The macro dilemma
Canada’s fiscal position is stabilizing but fragile. Public debt stands at 43% of GDP, and debt servicing costs have risen to $52 billion — surpassing defense and EI combined. Meanwhile, productivity and private investment remain soft.
| Metric | 2019 | 2024 | 2025 (est.) | Source |
|---|---|---|---|---|
| Federal debt-to-GDP | 31 % | 42 % | 43 % | Finance Canada |
| Program spending ($ bn) | 375 | 508 | 516 | PBO |
| Debt service cost ($ bn) | 26 | 49 | 52 | PBO |
Fiscal pressure points
- Health transfers and infrastructure consume growing shares of new spending.
- Public-sector hiring continues to outpace private job creation.

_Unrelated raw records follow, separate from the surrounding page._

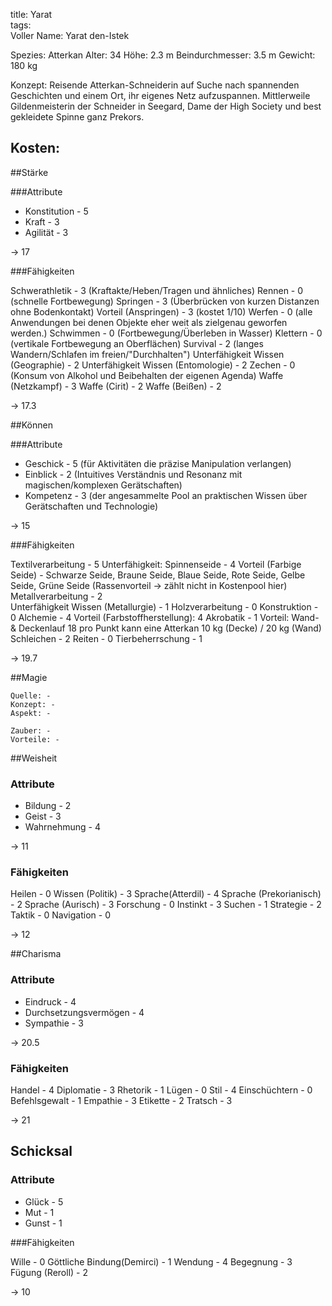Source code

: title: Yarat  
tags:   
Voller Name: Yarat den-Istek

Spezies: Atterkan
Alter: 34
Höhe: 2.3 m
Beindurchmesser: 3.5 m
Gewicht: 180 kg

Konzept: Reisende Atterkan-Schneiderin auf Suche nach spannenden Geschichten und einem Ort, ihr eigenes Netz aufzuspannen.
Mittlerweile Gildenmeisterin der Schneider in Seegard, Dame der High Society und best gekleidete Spinne ganz Prekors.

## Kosten:

##Stärke
  
###Attribute 

* Konstitution - 5
* Kraft - 3
* Agilität - 3

-> 17

###Fähigkeiten

Schwerathletik - 3 (Kraftakte/Heben/Tragen und ähnliches)
Rennen - 0 (schnelle Fortbewegung)
Springen - 3 (Überbrücken von kurzen Distanzen ohne Bodenkontakt)
Vorteil (Anspringen) - 3 (kostet 1/10)
Werfen - 0 (alle Anwendungen bei denen Objekte eher weit als zielgenau geworfen werden.)
Schwimmen - 0 (Fortbewegung/Überleben in Wasser)
Klettern - 0 (vertikale Fortbewegung an Oberflächen)
Survival - 2 (langes Wandern/Schlafen im freien/"Durchhalten")
Unterfähigkeit Wissen (Geographie) - 2
Unterfähigkeit Wissen (Entomologie) - 2
Zechen - 0 (Konsum von Alkohol und Beibehalten der eigenen Agenda)
Waffe (Netzkampf) - 3
Waffe (Cirit) - 2
Waffe (Beißen) - 2

-> 17.3

##Können

###Attribute

* Geschick - 5 (für Aktivitäten die präzise Manipulation verlangen)
* Einblick - 2 (Intuitives Verständnis und Resonanz mit magischen/komplexen Gerätschaften)
* Kompetenz - 3 (der angesammelte Pool an praktischen Wissen über Gerätschaften und Technologie)

-> 15

###Fähigkeiten

Textilverarbeitung - 5
Unterfähigkeit: Spinnenseide - 4
Vorteil (Farbige Seide) - Schwarze Seide, Braune Seide, Blaue Seide, Rote Seide, Gelbe Seide, Grüne Seide (Rassenvorteil -> zählt nicht in Kostenpool hier)
Metallverarbeitung - 2  
Unterfähigkeit Wissen (Metallurgie) - 1
Holzverarbeitung - 0
Konstruktion - 0
Alchemie - 4
Vorteil (Farbstoffherstellung): 4
Akrobatik - 1
Vorteil: Wand- & Deckenlauf 18
                pro Punkt kann eine Atterkan 10 kg (Decke) / 20 kg (Wand)
Schleichen - 2
Reiten - 0
Tierbeherrschung - 1

-> 19.7

##Magie

	Quelle: -
	Konzept: -
	Aspekt: -

	Zauber: -
	Vorteile: -

##Weisheit

### Attribute

* Bildung - 2  
* Geist - 3 
* Wahrnehmung - 4

-> 11  

### Fähigkeiten
Heilen - 0
Wissen (Politik) - 3
Sprache(Atterdil) - 4
Sprache (Prekorianisch) - 2 
Sprache (Aurisch) - 3
Forschung - 0
Instinkt - 3
Suchen - 1
Strategie - 2
Taktik - 0
Navigation - 0
        
-> 12

##Charisma

### Attribute

* Eindruck - 4 
* Durchsetzungsvermögen - 4
* Sympathie - 3

-> 20.5

### Fähigkeiten

Handel - 4
Diplomatie - 3
Rhetorik - 1
Lügen - 0
Stil - 4
Einschüchtern - 0
Befehlsgewalt - 1
Empathie - 3
Etikette - 2
Tratsch - 3

-> 21

## Schicksal

### Attribute

* Glück - 5
* Mut - 1  
* Gunst - 1    

###Fähigkeiten
	
Wille - 0
Göttliche Bindung(Demirci) - 1
Wendung - 4
Begegnung - 3
Fügung (Reroll) - 2

-> 10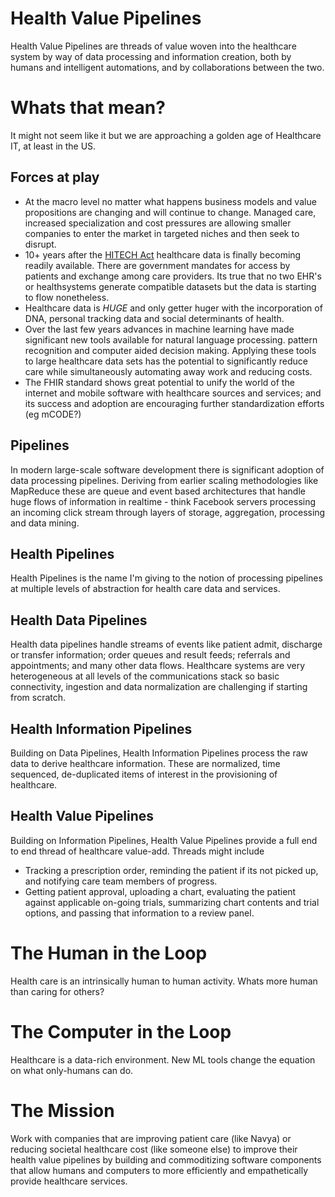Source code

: # Health Value Pipelines
Health Value Pipelines are threads of value woven into the healthcare system by way of data processing and information creation, both by humans and intelligent automations, and by collaborations between the two.

# Whats that mean?
It might not seem like it but we are approaching a golden age of Healthcare IT, at least in the US.

## Forces at play
- At the macro level no matter what happens business models and value propositions are changing and will continue to change. Managed care, increased specialization and cost pressures are allowing smaller companies to enter the market in targeted niches and then seek to disrupt.
- 10+ years after the [HITECH Act](https://www.hipaajournal.com/what-is-the-hitech-act/) healthcare data is finally becoming readily available. There are government mandates for access by patients and exchange among care providers. Its true that no two EHR's or healthsystems generate compatible datasets but the data is starting to flow nonetheless. 
- Healthcare data is *HUGE* and only getter huger with the incorporation of DNA, personal tracking data and social determinants of health.
- Over the last few years advances in machine learning have made significant new tools available for natural language processing. pattern recognition and computer aided decision making. Applying these tools to large healthcare data sets has the potential to significantly reduce care while simultaneously automating away work and reducing costs.
- The FHIR standard shows great potential to unify the world of the internet and mobile software with healthcare sources and services; and its success and adoption are encouraging further standardization efforts (eg mCODE?)

## Pipelines
In modern large-scale software development there is significant adoption of data processing pipelines. Deriving from earlier scaling methodologies like MapReduce these are queue and event based architectures that handle huge flows of information in realtime - think Facebook servers processing an incoming click stream through layers of storage, aggregation, processing and data mining.

## Health Pipelines
Health Pipelines is the name I'm giving to the notion of processing pipelines at multiple levels of abstraction for health care data and services.

## Health Data Pipelines
Health data pipelines handle streams of events like patient admit, discharge or transfer information; order queues and result feeds; referrals and appointments; and many other data flows. Healthcare systems are very heterogeneous at all levels of the communications stack so basic connectivity, ingestion and data normalization are challenging if starting from scratch.

## Health Information Pipelines
Building on Data Pipelines, Health Information Pipelines process the raw data to derive healthcare information. These are normalized, time sequenced, de-duplicated items of interest in the provisioning of healthcare.

## Health Value Pipelines
Building on Information Pipelines, Health Value Pipelines provide a full end to end thread of healthcare value-add. Threads might include
- Tracking a prescription order, reminding the patient if its not picked up, and notifying care team members of progress.
- Getting patient approval, uploading a chart, evaluating the patient against applicable on-going trials, summarizing chart contents and trial options, and passing that information to a review panel.

# The Human in the Loop
Health care is an intrinsically human to human activity. Whats more human than caring for others?

# The Computer in the Loop
Healthcare is a data-rich environment. New ML tools change the equation on what only-humans can do.

# The Mission
Work with companies that are improving patient care (like Navya) or reducing societal healthcare cost (like someone else) to improve their health value pipelines by building and commoditizing software components that allow humans and computers to more efficiently and empathetically provide healthcare services.
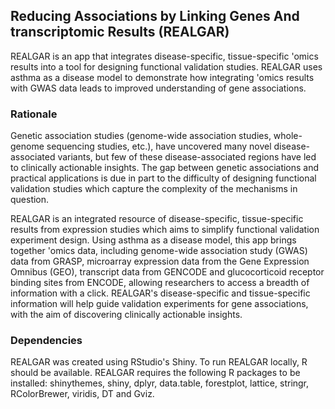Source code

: ## Reducing Associations by Linking Genes And transcriptomic Results (REALGAR)

REALGAR is an app that integrates disease-specific, tissue-specific 'omics results into a tool for designing functional validation studies.  REALGAR uses asthma as a disease model to demonstrate how integrating 'omics results with GWAS data leads to improved understanding of gene associations.

### Rationale

Genetic association studies (genome-wide association studies, whole-genome sequencing studies, etc.), have uncovered many novel disease-associated variants, but few of these disease-associated regions have led to clinically actionable insights.  The gap between genetic associations and practical applications is due in part to the difficulty of designing functional validation studies which capture the complexity of the mechanisms in question.   

REALGAR is an integrated resource of disease-specific, tissue-specific results from expression studies which aims to simplify functional validation experiment design. Using asthma as a disease model, this app brings together 'omics data, including genome-wide association study (GWAS) data from GRASP, microarray expression data from the Gene Expression Omnibus (GEO), transcript data from GENCODE and glucocorticoid receptor binding sites from ENCODE, allowing researchers to access a breadth of information with a click. REALGAR's disease-specific and tissue-specific information will help guide validation experiments for gene associations, with the aim of discovering clinically actionable insights.

### Dependencies

REALGAR was created using RStudio's Shiny.  To run REALGAR locally, R should be available.  REALGAR requires the following R packages to be installed: shinythemes, shiny, dplyr, data.table, forestplot, lattice, stringr, RColorBrewer, viridis, DT and Gviz.
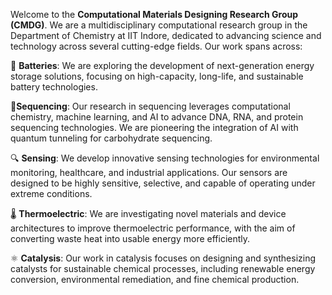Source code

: Welcome to the **Computational Materials Designing Research Group (CMDG)**. We are a multidisciplinary computational research group in the Department of Chemistry at IIT Indore, dedicated to advancing science and technology across several cutting-edge fields. Our work spans across:

🔋 **Batteries**:
We are exploring the development of next-generation energy storage solutions, focusing on high-capacity, long-life, and sustainable battery technologies.

🧬**Sequencing**:
Our research in sequencing leverages computational chemistry, machine learning, and AI to advance DNA, RNA, and protein sequencing technologies. We are pioneering the integration of AI with quantum tunneling for carbohydrate sequencing.

🔍 **Sensing**:
We develop innovative sensing technologies for environmental monitoring, healthcare, and industrial applications. Our sensors are designed to be highly sensitive, selective, and capable of operating under extreme conditions.

🌡️ **Thermoelectric**:
We are investigating novel materials and device architectures to improve thermoelectric performance, with the aim of converting waste heat into usable energy more efficiently.

⚛️ **Catalysis**:
Our work in catalysis focuses on designing and synthesizing catalysts for sustainable chemical processes, including renewable energy conversion, environmental remediation, and fine chemical production.

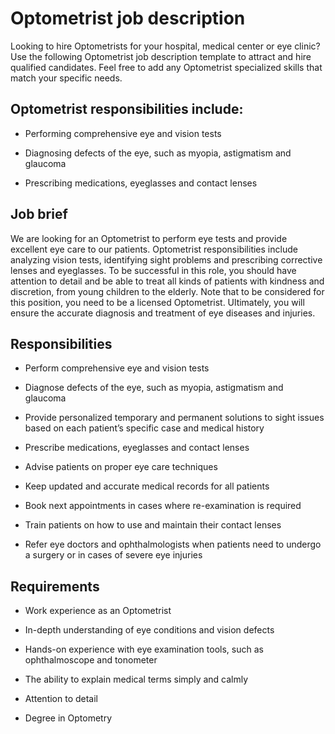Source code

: # Optometrist job description
Looking to hire Optometrists for your hospital, medical center or eye clinic? Use the following Optometrist job description template to attract and hire qualified candidates. Feel free to add any Optometrist specialized skills that match your specific needs.


## Optometrist responsibilities include:
* Performing comprehensive eye and vision tests

* Diagnosing defects of the eye, such as myopia, astigmatism and glaucoma

* Prescribing medications, eyeglasses and contact lenses



## Job brief

We are looking for an Optometrist to perform eye tests and provide excellent eye care to our patients.
Optometrist responsibilities include analyzing vision tests, identifying sight problems and prescribing corrective lenses and eyeglasses. To be successful in this role, you should have attention to detail and be able to treat all kinds of patients with kindness and discretion, from young children to the elderly. Note that to be considered for this position, you need to be a licensed Optometrist.
Ultimately, you will ensure the accurate diagnosis and treatment of eye diseases and injuries.


## Responsibilities

* Perform comprehensive eye and vision tests

* Diagnose defects of the eye, such as myopia, astigmatism and glaucoma

* Provide personalized temporary and permanent solutions to sight issues based on each patient’s specific case and medical history

* Prescribe medications, eyeglasses and contact lenses

* Advise patients on proper eye care techniques

* Keep updated and accurate medical records for all patients

* Book next appointments in cases where re-examination is required

* Train patients on how to use and maintain their contact lenses

* Refer eye doctors and ophthalmologists when patients need to undergo a surgery or in cases of severe eye injuries


## Requirements

* Work experience as an Optometrist

* In-depth understanding of eye conditions and vision defects

* Hands-on experience with eye examination tools, such as ophthalmoscope and tonometer

* The ability to explain medical terms simply and calmly

* Attention to detail

* Degree in Optometry
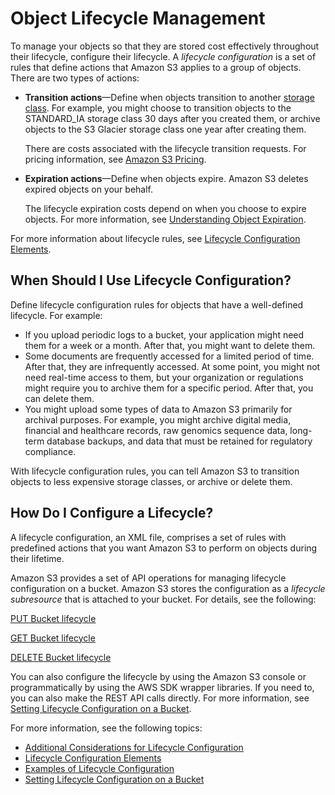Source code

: # Object Lifecycle Management<a name="object-lifecycle-mgmt"></a>

To manage your objects so that they are stored cost effectively throughout their lifecycle, configure their lifecycle\.  A *lifecycle configuration* is a set of rules that define actions that Amazon S3 applies to a group of objects\. There are two types of actions:
+ **Transition actions**—Define when objects transition to another [storage class](https://docs.aws.amazon.com/AmazonS3/latest/dev/storage-class-intro.html)\. For example, you might choose to transition objects to the STANDARD\_IA storage class 30 days after you created them, or archive objects to the S3 Glacier storage class one year after creating them\. 

  There are costs associated with the lifecycle transition requests\. For pricing information, see [Amazon S3 Pricing](https://aws.amazon.com/s3/pricing/)\.
+ **Expiration actions**—Define when objects expire\. Amazon S3 deletes expired objects on your behalf\. 

  The lifecycle expiration costs depend on when you choose to expire objects\. For more information, see [Understanding Object Expiration](lifecycle-expire-general-considerations.md)\.

For more information about lifecycle rules, see [Lifecycle Configuration Elements](intro-lifecycle-rules.md)\. 

## When Should I Use Lifecycle Configuration?<a name="lifecycle-config-overview-what"></a>

Define lifecycle configuration rules for objects that have a well\-defined lifecycle\. For example: 
+ If you upload periodic logs to a bucket, your application might need them for a week or a month\. After that, you might want to delete them\.
+ Some documents are frequently accessed for a limited period of time\. After that, they are infrequently accessed\. At some point, you might not need real\-time access to them, but your organization or regulations might require you to archive them for a specific period\. After that, you can delete them\. 
+ You might upload some types of data to Amazon S3 primarily for archival purposes\. For example, you might archive digital media, financial and healthcare records, raw genomics sequence data, long\-term database backups, and data that must be retained for regulatory compliance\.

With lifecycle configuration rules, you can tell Amazon S3 to transition objects to less expensive storage classes, or archive or delete them\.

## How Do I Configure a Lifecycle?<a name="lifecycle-config-overview-how"></a>

A lifecycle configuration, an XML file, comprises a set of rules with predefined actions that you want Amazon S3 to perform on objects during their lifetime\. 

Amazon S3 provides a set of API operations for managing lifecycle configuration on a bucket\. Amazon S3 stores the configuration as a *lifecycle subresource* that is attached to your bucket\. For details, see the following:

[PUT Bucket lifecycle](https://docs.aws.amazon.com/AmazonS3/latest/API/RESTBucketPUTlifecycle.html)

[GET Bucket lifecycle](https://docs.aws.amazon.com/AmazonS3/latest/API/RESTBucketGETlifecycle.html)

[DELETE Bucket lifecycle](https://docs.aws.amazon.com/AmazonS3/latest/API/RESTBucketDELETElifecycle.html)

You can also configure the lifecycle by using the Amazon S3 console or programmatically by using the AWS SDK wrapper libraries\. If you need to, you can also make the REST API calls directly\. For more information, see [Setting Lifecycle Configuration on a Bucket](how-to-set-lifecycle-configuration-intro.md)\.

For more information, see the following topics:
+ [Additional Considerations for Lifecycle Configuration](lifecycle-additional-considerations.md)
+ [Lifecycle Configuration Elements](intro-lifecycle-rules.md)
+ [Examples of Lifecycle Configuration](lifecycle-configuration-examples.md)
+ [Setting Lifecycle Configuration on a Bucket](how-to-set-lifecycle-configuration-intro.md)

- Revenue growth moderates as commodity prices stabilize.
What leaders can do
- Expect fiscal drag. Plan for modest public investment multipliers.
- Anticipate tax shifts. Budget for higher carbon and capital-gains burdens.
- Position as a co-investor. Seek PPPs in infrastructure and clean energy.
- Model government-payment risk. Cash flow delays are rising in federal contracts.
Arcus Insight: Fiscal credibility is now a competitiveness variable. Businesses that align with disciplined public spending will outlast stimulus-dependent peers.